We enjoy a close working relationship here in Basel especially with the Reformed Church, which owns one of the buildings in which we hold our services, and with the Old Catholic Church with which we are in communion.
The Church of England has also recently entered into communion with the Lutheran Churches of the Nordic and Baltic region through the Porvoo Agreement, and has a growing relationship with the Evangelical Church in Germany following the Meissen Declaration.
Baptised members of all Christian Churches are warmly invited to receive holy communion if they so wish. Younger children and those not wishing to receive communion are invited to come forward for a blessing at the administration of the sacrament. Those preferring to receive communion in one kind (only the bread) are welcome to do so.
If you would like to know about our Church and its traditions, please ask one of the clergy who will be very pleased to help.
History of ACB
The first known English-speaking service was held in Basel more than 400 years ago, according to the book 'Anglicans in Switzerland' by Paul Schniewind.
In the 1550's a group of English families began to hold services in their homes at the Clarakloster.
Then in the 1850s, the first seasonal chaplain, the Revd. R. Mosley, was sent to serve the Basel region. By the turn of the century, the service was being held in the Three Kings Hotel.
It wasn't until 1928 that the Basel congregation became an official parish of the Church of England, with the Reverend R. H. Courtney as the chaplain. Services were held at different venues until after World War II, although records show that one of the current sites of worship, the St. Nicholas' Chapel in the Münster (Cathedral), was used for a Christmas Day service in 1927.
In 1946, the Reverend M. M. Vischer began serving as chaplain for both Basel and Berne, later replaced by the Reverend B. Gray, who also served both chaplaincies.

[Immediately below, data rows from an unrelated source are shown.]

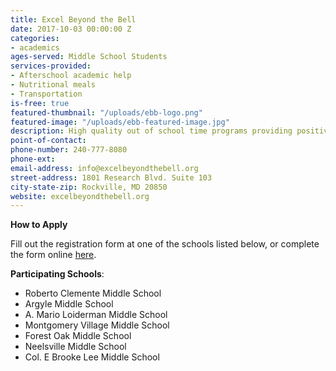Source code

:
 ```yaml
---
title: Excel Beyond the Bell
date: 2017-10-03 00:00:00 Z
categories:
- academics
ages-served: Middle School Students
services-provided:
- Afterschool academic help
- Nutritional meals
- Transportation
is-free: true
featured-thumbnail: "/uploads/ebb-logo.png"
featured-image: "/uploads/ebb-featured-image.jpg"
description: High quality out of school time programs providing positive impacts on youth development. Excel Beyond the Bell Partners With 7 Middle Schools to offer afterschool academic helps, nutritional meals, and bus transportation home.
point-of-contact:
phone-number: 240-777-8080
phone-ext:
email-address: info@excelbeyondthebell.org
street-address: 1801 Research Blvd. Suite 103
city-state-zip: Rockville, MD 20850
website: excelbeyondthebell.org
---
```


**How to Apply**

Fill out the registration form at one of the schools listed below, or complete the form online [here](http://excelbeyondthebell.org/programs/middle-school/location_registrationinfo.html).

**Participating Schools**:

* Roberto Clemente Middle School
* Argyle Middle School
* A. Mario Loiderman Middle School
* Montgomery Village Middle School
* Forest Oak Middle School
* Neelsville Middle School
* Col. E Brooke Lee Middle School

To help meet their goal of having a permanent chaplaincy in Basel, congregation members set up the first annual Anglican Church Christmas Bazaar in 1955. This popular holiday tradition continues today, with around 2000 people attending the bazaar each year.
A permanent chaplain was finally appointed for Basel in 1957. The Reverend A. E. Borthwick served until 1972, when Canon Tom Roberts began nearly two decades of service, followed by Rev. Dr. Jonathan Gibbs (1992-1997) and Rev. Geoff Read (1998-2013).
Our current chaplain is the Reverend Hilary Jones.
We hope you'll join us in this long tradition of worshipping with the English-speaking community in Basel.